For instance the TP line is made by Takamura, I think?

https://hitohira-japan.com/collecti.../products/daa-020-fa180?variant=7355098791989

Same knife, different label:

https://www.japan-messer-shop.de/Ne...o-21-cm-neue-Lieferung-mit-Takamura-Logo.html

Does anyone know more details about their other lines?

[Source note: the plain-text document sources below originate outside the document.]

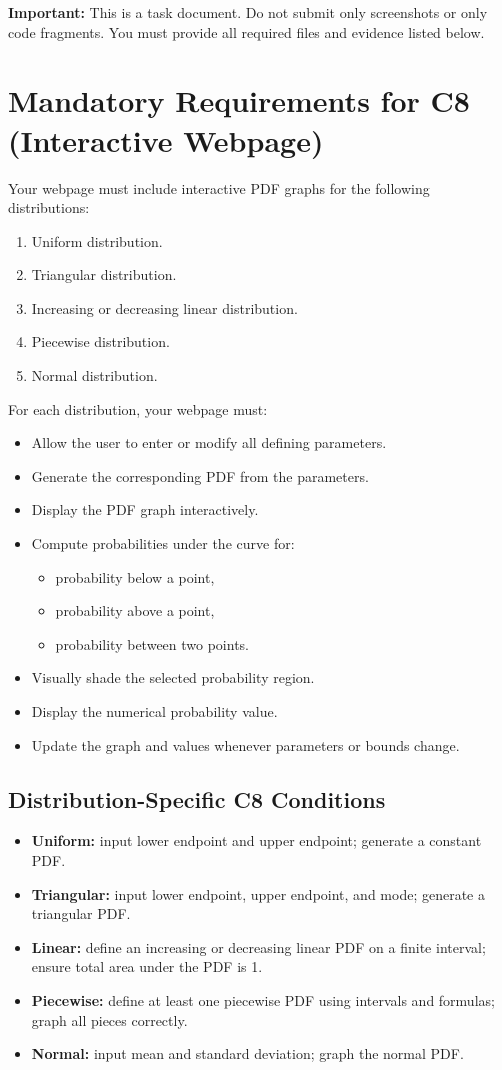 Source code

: 	\textbf{Important:} This is a task document. Do not submit only screenshots or only code fragments. You must provide all required files and evidence listed below.

	\section{Mandatory Requirements for C8 (Interactive Webpage)}
	Your webpage must include interactive PDF graphs for the following distributions:
	\begin{enumerate}
		\item Uniform distribution.
		\item Triangular distribution.
		\item Increasing or decreasing linear distribution.
		\item Piecewise distribution.
		\item Normal distribution.
	\end{enumerate}
	
	For each distribution, your webpage must:
	\begin{itemize}
		\item Allow the user to enter or modify all defining parameters.
		\item Generate the corresponding PDF from the parameters.
		\item Display the PDF graph interactively.
		\item Compute probabilities under the curve for:
		\begin{itemize}
			\item probability below a point,
			\item probability above a point,
			\item probability between two points.
		\end{itemize}
		\item Visually shade the selected probability region.
		\item Display the numerical probability value.
		\item Update the graph and values whenever parameters or bounds change.
	\end{itemize}

	\subsection*{Distribution-Specific C8 Conditions}
	\begin{itemize}
		\item \textbf{Uniform:} input lower endpoint and upper endpoint; generate a constant PDF.
		\item \textbf{Triangular:} input lower endpoint, upper endpoint, and mode; generate a triangular PDF.
		\item \textbf{Linear:} define an increasing or decreasing linear PDF on a finite interval; ensure total area under the PDF is 1.
		\item \textbf{Piecewise:} define at least one piecewise PDF using intervals and formulas; graph all pieces correctly.
		\item \textbf{Normal:} input mean and standard deviation; graph the normal PDF.
	\end{itemize}

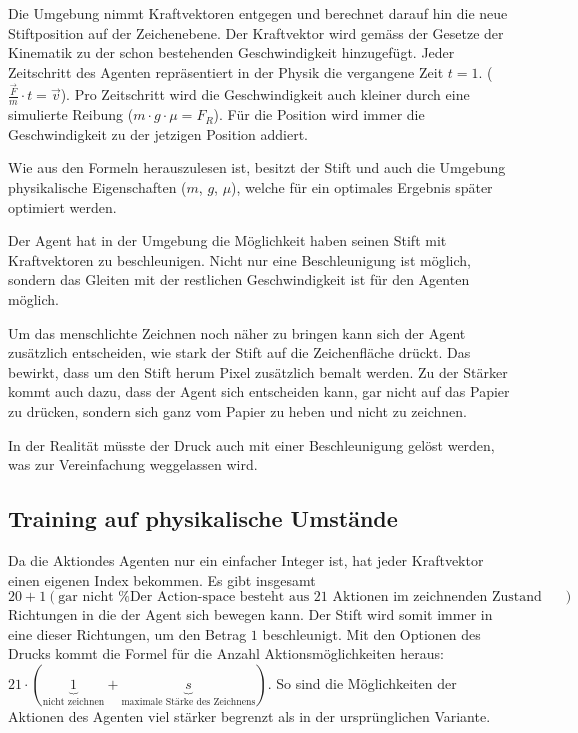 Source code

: Die Umgebung nimmt Kraftvektoren entgegen und berechnet darauf hin die neue
Stiftposition auf der Zeichenebene. Der Kraftvektor wird gemäss der Gesetze der
Kinematik zu der schon bestehenden Geschwindigkeit hinzugefügt. Jeder
Zeitschritt des Agenten repräsentiert in der Physik die vergangene Zeit $t=1$.
($\frac{\vec{F}}{m}\cdot t=\vec{v}$). Pro Zeitschritt wird die Geschwindigkeit
auch kleiner durch eine simulierte Reibung ($m\cdot g \cdot \mu = F_R$). Für die
Position wird immer die Geschwindigkeit zu der jetzigen Position addiert.

Wie aus den Formeln herauszulesen ist, besitzt der Stift und auch die Umgebung
physikalische Eigenschaften ($m$, $g$, $\mu$), welche für ein optimales Ergebnis
später optimiert werden.

Der Agent hat in der Umgebung die Möglichkeit haben seinen Stift mit
Kraftvektoren zu beschleunigen. Nicht nur eine Beschleunigung ist möglich,
sondern das Gleiten mit der restlichen Geschwindigkeit ist für den Agenten
möglich.

Um das menschlichte Zeichnen noch näher zu bringen kann sich der Agent
zusätzlich entscheiden, wie stark der Stift auf die Zeichenfläche drückt. Das
bewirkt, dass um den Stift herum Pixel zusätzlich bemalt werden. Zu der Stärker
kommt auch dazu, dass der Agent sich entscheiden kann, gar nicht auf das Papier
zu drücken, sondern sich ganz vom Papier zu heben und nicht zu zeichnen.

In der Realität müsste der Druck auch mit einer Beschleunigung gelöst werden,
was zur Vereinfachung weggelassen wird.

\subsection*{Training auf physikalische Umstände}



Da die Aktiondes Agenten nur ein einfacher Integer ist, hat jeder Kraftvektor
einen eigenen Index bekommen. Es gibt insgesamt $20 + 1 (\text{gar nicht     %
bewegen})$ Richtungen in die der Agent sich bewegen kann. Der Stift wird somit %
immer in eine dieser Richtungen, um den Betrag $1$ beschleunigt. Mit den
Optionen des Drucks kommt die Formel für die Anzahl Aktionsmöglichkeiten heraus:
$21\cdot(\underbrace{1}_{\text{nicht zeichnen}} + \underbrace{s}_{\text{maximale
Stärke des Zeichnens}})$. So sind die Möglichkeiten der Aktionen des Agenten
viel stärker begrenzt als in der ursprünglichen Variante. %

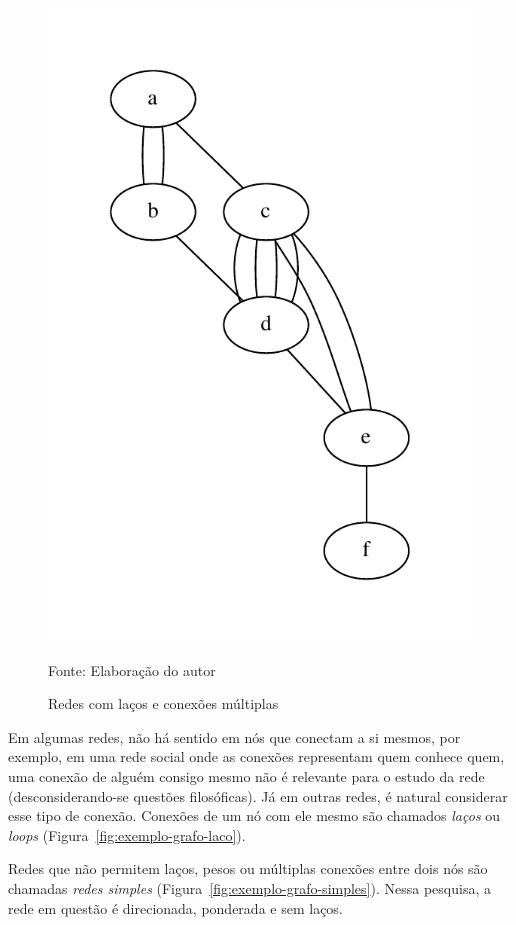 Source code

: \documentclass[12pt,a4paper,final]{article}
\newcommand{\source}[1]{\vspace{-10pt} \caption*{Fonte: {#1}} }
\begin{document}
\begin{figure}[ht]
{        \includegraphics[scale=0.5]{multiple.pdf}
        \label{fig:exemplo-grafo-multiplo}
    }    
    \caption{Redes com laços e conexões múltiplas}
    \source{Elaboração do autor}
\end{figure}

Em algumas redes, não há sentido em nós que conectam a si mesmos, por exemplo, em uma rede social onde as conexões representam quem conhece quem, uma conexão de alguém consigo mesmo não é relevante para o estudo da rede (desconsiderando-se questões filosóficas). Já em outras redes, é natural considerar esse tipo de conexão. Conexões de um nó com ele mesmo são chamados \textit{laços} ou \textit{loops} (Figura~\ref{fig:exemplo-grafo-laco}).

Redes que não permitem laços, pesos ou múltiplas conexões entre dois nós são chamadas \textit{redes simples} (Figura~\ref{fig:exemplo-grafo-simples}). Nessa pesquisa, a rede em questão é direcionada, ponderada e sem laços.
\end{document}
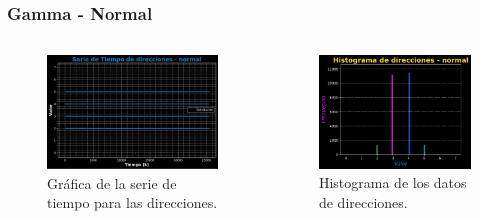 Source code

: \begin{frame}
	\frametitle{Gamma - Normal}
	
	\begin{columns}
		
		\begin{column}{0.5\textwidth} %
			\begin{figure}
				\centering
				\includegraphics[width=\textwidth]{graf_direcciones_normal} %
				\caption{Gráfica de la serie de tiempo para las direcciones.}
			\end{figure}
		\end{column}
		
		\begin{column}{0.5\textwidth} %
			\begin{figure}
				\centering
				\includegraphics[width=\textwidth]{hist_direcciones_normal} %
				\caption{Histograma de los datos de direcciones.}
			\end{figure}
		\end{column}
	\end{columns}
\end{frame}


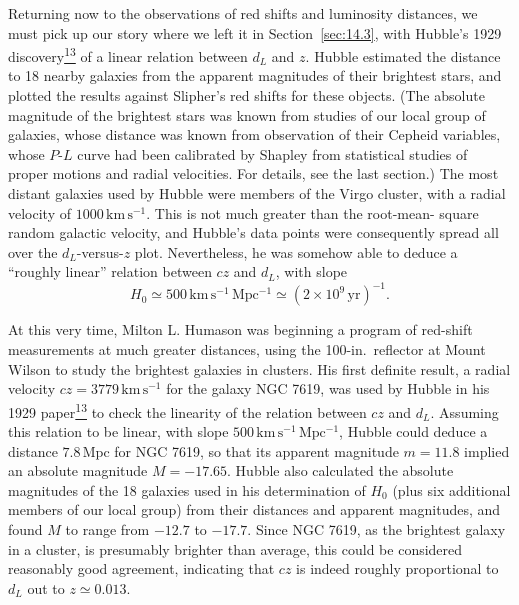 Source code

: Returning now to the observations of red shifts and luminosity distances, we
must pick up our story where we left it in Section~\ref{sec:14.3}, with
Hubble's 1929 discovery\hyperref[ch14-ref-13]{\textsuperscript{13}} of a
linear relation between \(d_L\) and \(z\). Hubble estimated the distance to
18 nearby galaxies from the apparent magnitudes of their brightest stars,
and plotted the results against Slipher's red shifts for these objects. (The
absolute magnitude of the brightest stars was known from studies of our local
group of galaxies, whose distance was known from observation of their Cepheid
variables, whose \(P\)-\(L\) curve had been calibrated by Shapley from
statistical studies of proper motions and radial velocities. For details,
see the last section.) The most distant galaxies used by Hubble were members
of the Virgo cluster, with a radial velocity of
\(1000\,\mathrm{km\,s^{-1}}\). This is not much greater than the root-mean-
square random galactic velocity, and Hubble's data points were consequently
spread all over the \(d_L\)-versus-\(z\) plot. Nevertheless, he was somehow
able to deduce a ``roughly linear'' relation between \(cz\) and \(d_L\),
with slope
\[
  H_0
  \simeq
  500\,\mathrm{km\,s^{-1}\,Mpc^{-1}}
  \simeq
  (2\times10^9\,\mathrm{yr})^{-1}.
\]

At this very time, Milton L. Humason was beginning a program of red-shift
measurements at much greater distances, using the 100-in.\ reflector at
Mount Wilson to study the brightest galaxies in clusters. His first definite
result, a radial velocity \(cz=3779\,\mathrm{km\,s^{-1}}\) for the galaxy
NGC 7619, was used by Hubble in his 1929
paper\hyperref[ch14-ref-13]{\textsuperscript{13}} to check the linearity of
the relation between \(cz\) and \(d_L\). Assuming this relation to be linear,
with slope \(500\,\mathrm{km\,s^{-1}\,Mpc^{-1}}\), Hubble could deduce a
distance \(7.8\,\mathrm{Mpc}\) for NGC 7619, so that its apparent magnitude
\(m=11.8\) implied an absolute magnitude \(M=-17.65\). Hubble also
calculated the absolute magnitudes of the 18 galaxies used in his
determination of \(H_0\) (plus six additional members of our local group)
from their distances and apparent magnitudes, and found \(M\) to range from
\(-12.7\) to \(-17.7\). Since NGC 7619, as the brightest galaxy in a
cluster, is presumably brighter than average, this could be considered
reasonably good agreement, indicating that \(cz\) is indeed roughly
proportional to \(d_L\) out to \(z\simeq0.013\).

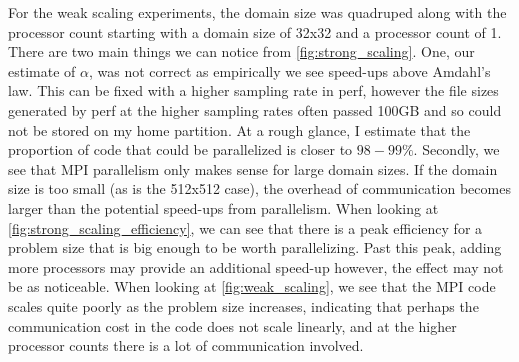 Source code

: \FloatBarrier
For the weak scaling experiments, the domain size was quadruped along with the processor count starting with a domain
size of 32x32 and a processor count of 1. There are two main things we can notice from \autoref{fig:strong_scaling}. One, our estimate of $\alpha$, was not
correct as empirically we see speed-ups above Amdahl's law. This can be fixed with a higher sampling rate in perf,
however the file sizes generated by perf at the higher sampling rates often passed 100GB and so could not be stored on
my home partition. At a rough glance, I estimate that the proportion of code that could be parallelized is closer to
$98-99\%$. Secondly, we see that MPI parallelism only makes sense for large domain sizes. If the domain size is too
small (as is the 512x512 case), the overhead of communication becomes larger than the potential speed-ups from
parallelism. When looking at \autoref{fig:strong_scaling_efficiency}, we can see that there is a peak efficiency for a
problem size that is big enough to be worth parallelizing. Past this peak, adding more processors may provide an
additional speed-up however, the effect may not be as noticeable. When looking at \autoref{fig:weak_scaling}, we see
that the MPI code scales quite poorly as the problem size increases, indicating that perhaps the communication cost in
the code does not scale linearly, and at the higher processor counts there is a lot of communication involved.


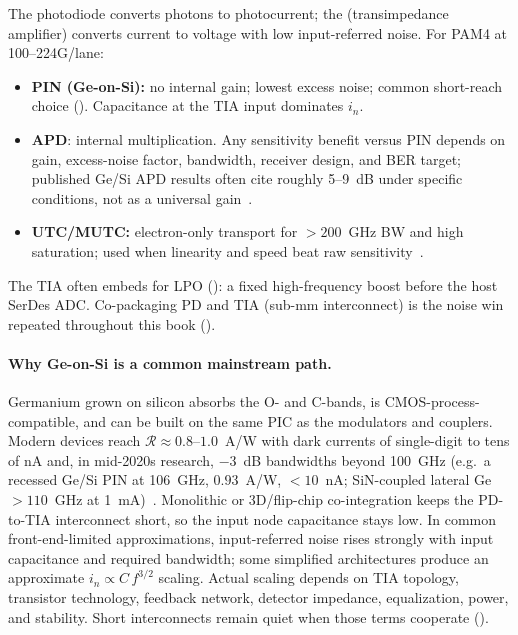 The photodiode converts photons to photocurrent; the 
(transimpedance amplifier) converts current to voltage with low input-referred noise.
For PAM4 at 100--224G/lane:

\begin{itemize}
\item \textbf{PIN (Ge-on-Si):} no internal gain; lowest excess noise; common
      short-reach choice (). Capacitance at the TIA input dominates
      $i_n$.
\item \textbf{APD}: internal multiplication. Any sensitivity benefit versus
      PIN depends on gain, excess-noise factor, bandwidth, receiver design, and BER
      target; published Ge/Si APD results often cite roughly 5--9~dB under specific
      conditions, not as a universal gain~\cite{apd}.
\item \textbf{UTC/MUTC:} electron-only transport for $>\!200$~GHz BW and high
      saturation; used when linearity and speed beat raw sensitivity~\cite{utc}.
\end{itemize}

The TIA often embeds  for LPO ():
a fixed high-frequency boost before the host SerDes ADC. Co-packaging PD and TIA
(sub-mm interconnect) is the noise win repeated throughout this book
().

\paragraph{Why Ge-on-Si is a common mainstream path.} Germanium grown on silicon
absorbs the O- and C-bands, is CMOS-process-compatible, and can be built on the
same PIC as the modulators and couplers. Modern devices reach
$\mathcal{R}\approx0.8$--$1.0$~A/W with dark currents of single-digit to tens of
nA and, in mid-2020s research, $-3$~dB bandwidths beyond 100~GHz (e.g.\ a recessed
Ge/Si PIN at 106~GHz, $0.93$~A/W, $<10$~nA; SiN-coupled lateral Ge $>110$~GHz at
1~mA)~\cite{gesipd}. Monolithic or 3D/flip-chip co-integration keeps the
PD-to-TIA interconnect short, so the input node capacitance stays low. In common
front-end-limited approximations, input-referred noise rises strongly with input
capacitance and required bandwidth; some simplified architectures produce an
approximate $i_n \!\propto\! C\,f^{3/2}$ scaling. Actual scaling depends on TIA
topology, transistor technology, feedback network, detector impedance,
equalization, power, and stability. Short interconnects remain quiet when those
terms cooperate ().

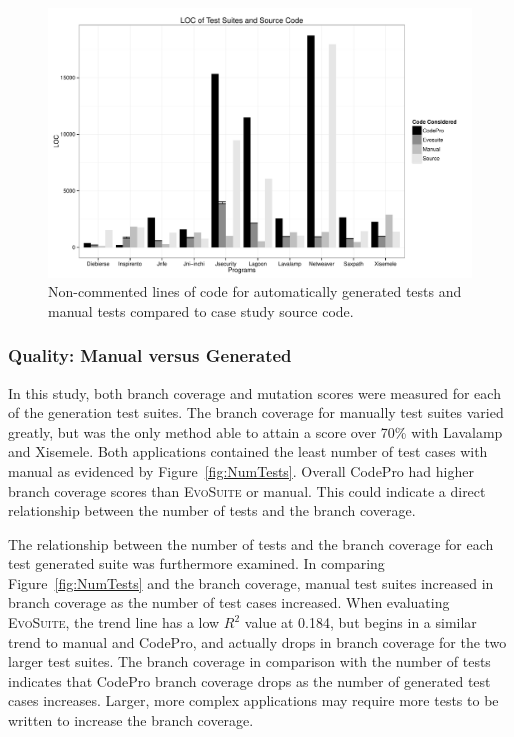 


\begin{figure}[!t]
\centering
  \includegraphics[scale=0.5]{RGraphs/LOC.pdf}
    \caption{Non-commented lines of code for automatically generated tests and manual tests compared to case study source code. }
  \label{fig:LOC}
\end{figure}


\subsubsection{Quality: Manual versus Generated}
In this study, both branch coverage and mutation scores were measured for each of the generation test suites. The branch coverage for manually test suites varied greatly, but was the only method  able to attain a score over 70\% with Lavalamp and Xisemele. Both applications contained the least number of test cases with manual as evidenced by  Figure~\ref{fig:NumTests}. Overall CodePro had higher branch coverage scores than \textsc{EvoSuite} or manual. This could indicate a direct relationship between the number of tests and the branch coverage. 

The relationship between the number of tests and the branch coverage for each test generated suite was furthermore examined. In comparing Figure~\ref{fig:NumTests} and the branch coverage, manual test suites increased in branch coverage as the number of test cases increased. When evaluating \textsc{EvoSuite}, the trend line has a low  $R^2$ value at 0.184, but begins in a similar trend to manual and CodePro, and actually drops in branch coverage for the two larger test suites. The branch coverage in comparison with the number of tests indicates that CodePro branch coverage drops as the number of generated test cases increases. Larger, more complex applications may require more tests to be written to increase the branch coverage. 

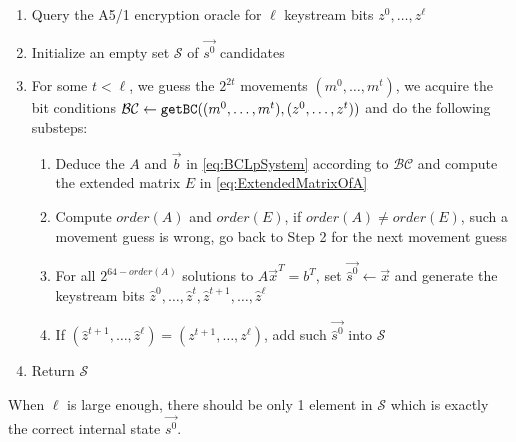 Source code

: \begin{enumerate}
  \item Query the A5/1 encryption oracle for $\ell$ keystream bits $z^0,\ldots, z^{\ell}$
  \item Initialize an empty set $\mathcal{S}$ of $\vec{s^0}$ candidates
  \item For some $t<\ell$, we guess the $2^{2t}$ movements $(m^0,\ldots, m^t)$, we acquire the bit conditions $\mathcal{BC}\leftarrow {\tt getBC}((m^0,\ldots, m^t), (z^0,\ldots, z^t))$ and do the following substeps:
      \begin{enumerate}
        \item Deduce the $A$ and $\vec b$ in \eqref{eq:BCLpSystem} according to $\mathcal{BC}$ and compute the extended matrix $E$ in \eqref{eq:ExtendedMatrixOfA}
        \item Compute $order(A)$ and $order(E)$, if $order(A)\neq order(E)$, such a movement guess is wrong, go back to Step 2 for the next movement guess
        \item For all $2^{64-order(A)}$ solutions to $A\vec x^T=b^T$, set $\vec{\hat{s}^0}\leftarrow \vec x$ and generate the keystream bits $\hat{z}^0,\ldots, \hat{z}^t,\hat{z}^{t+1},\ldots, \hat{z}^{\ell}$
        \item If $(\hat{z}^{t+1},\ldots, \hat{z}^{\ell})=(z^{t+1},\ldots, z^{\ell})$, add such $\vec{\hat{s}^0}$ into $\mathcal{S}$
      \end{enumerate}
  \item Return $\mathcal{S}$
\end{enumerate}
When $\ell$ is large enough, there should be only 1 element in $\mathcal{S}$ which is exactly the correct internal state $\vec{s^0}$.

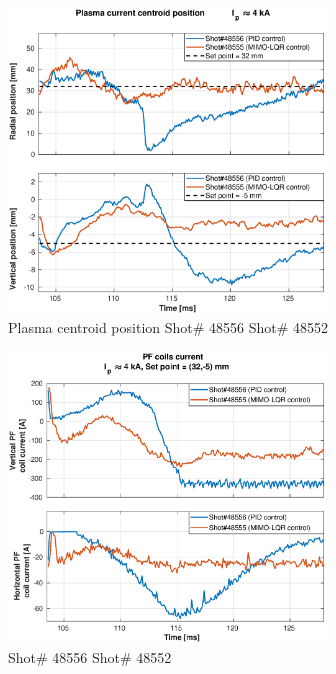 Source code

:\begin{figure}
	\centering
	\includegraphics[width=0.75\textwidth]{Chp5/PIDvsMIMO_556_555_2.eps}
	\caption{Plasma centroid position  Shot\# 48556 Shot\# 48552}
\end{figure}

\begin{figure}
	\centering
	\includegraphics[width=0.75\textwidth]{Chp5/PIDvsMIMO_556_555_curr_2.eps}
	\caption{  Shot\# 48556 Shot\# 48552}
\end{figure}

Who they originate from.

Regards


----------



## KenHash (Sep 12, 2018)

The first link for the TP says;

"Brand: Hitohira ひとひら (一片) 
Smith: Takamura Blacksmith 高村刃物製作所 
Producing Area: Echizen-Fukui/ Japan "

I see all other knives carried by Hitohira give the originating blacksmith on each respective page.


----------



## Kozuka (Sep 13, 2018)

KenHash said:


> The first link for the TP says;
> 
> "Brand: Hitohira ひとひら (一片)
> Smith: Takamura Blacksmith 高村刃物製作所
> ...



Are you sure about that?

https://hitohira-japan.com/collections/hitohira-sb/products/daa-141-fa210


----------



## Danzo (Sep 13, 2018)

I asked them on an Instagram post once, they claimed the smith and sharpener would like to stay anonymous. I’d like to know too as the knives seem like they’re priced right


----------



## HRC_64 (Sep 13, 2018)

send an email and ask, 
they are a reseller, 

(its one person
with a website IIRC)

if you don't trust them don't buy
but most of their stuff is JDM
product

(+1 not all of which is
going to be "name-brand",
as there is alot of shop-brands
in japan that are well respected.)


----------



## Godslayer (Sep 13, 2018)

If you think it's a takamura, why not just buy a takamura... it's cheaper lol


----------



## zizirex (Sep 14, 2018)

Some lines are made by Takamura, some lines are made by other makers. I was told who was the maker for the SB 210, but I forgot. It is a good maker. The difference between Takamura and Hitohira is that Hitohira sharpens the knife more refined than Takamura version. Also, their VG10 is Migaki finish instead of Tsuchime finish.


----------



## Danzo (Sep 14, 2018)

HRC_64 said:


> send an email and ask,
> they are a reseller,
> 
> (its one person
> ...



I think what the OP is trying to say here is that some clarity from the retailer would be nice. You’re right that it’s all JDM, not name brand, but for many of us that’s all we have as a measure of quality. Brands and makers talked about here on the forums


----------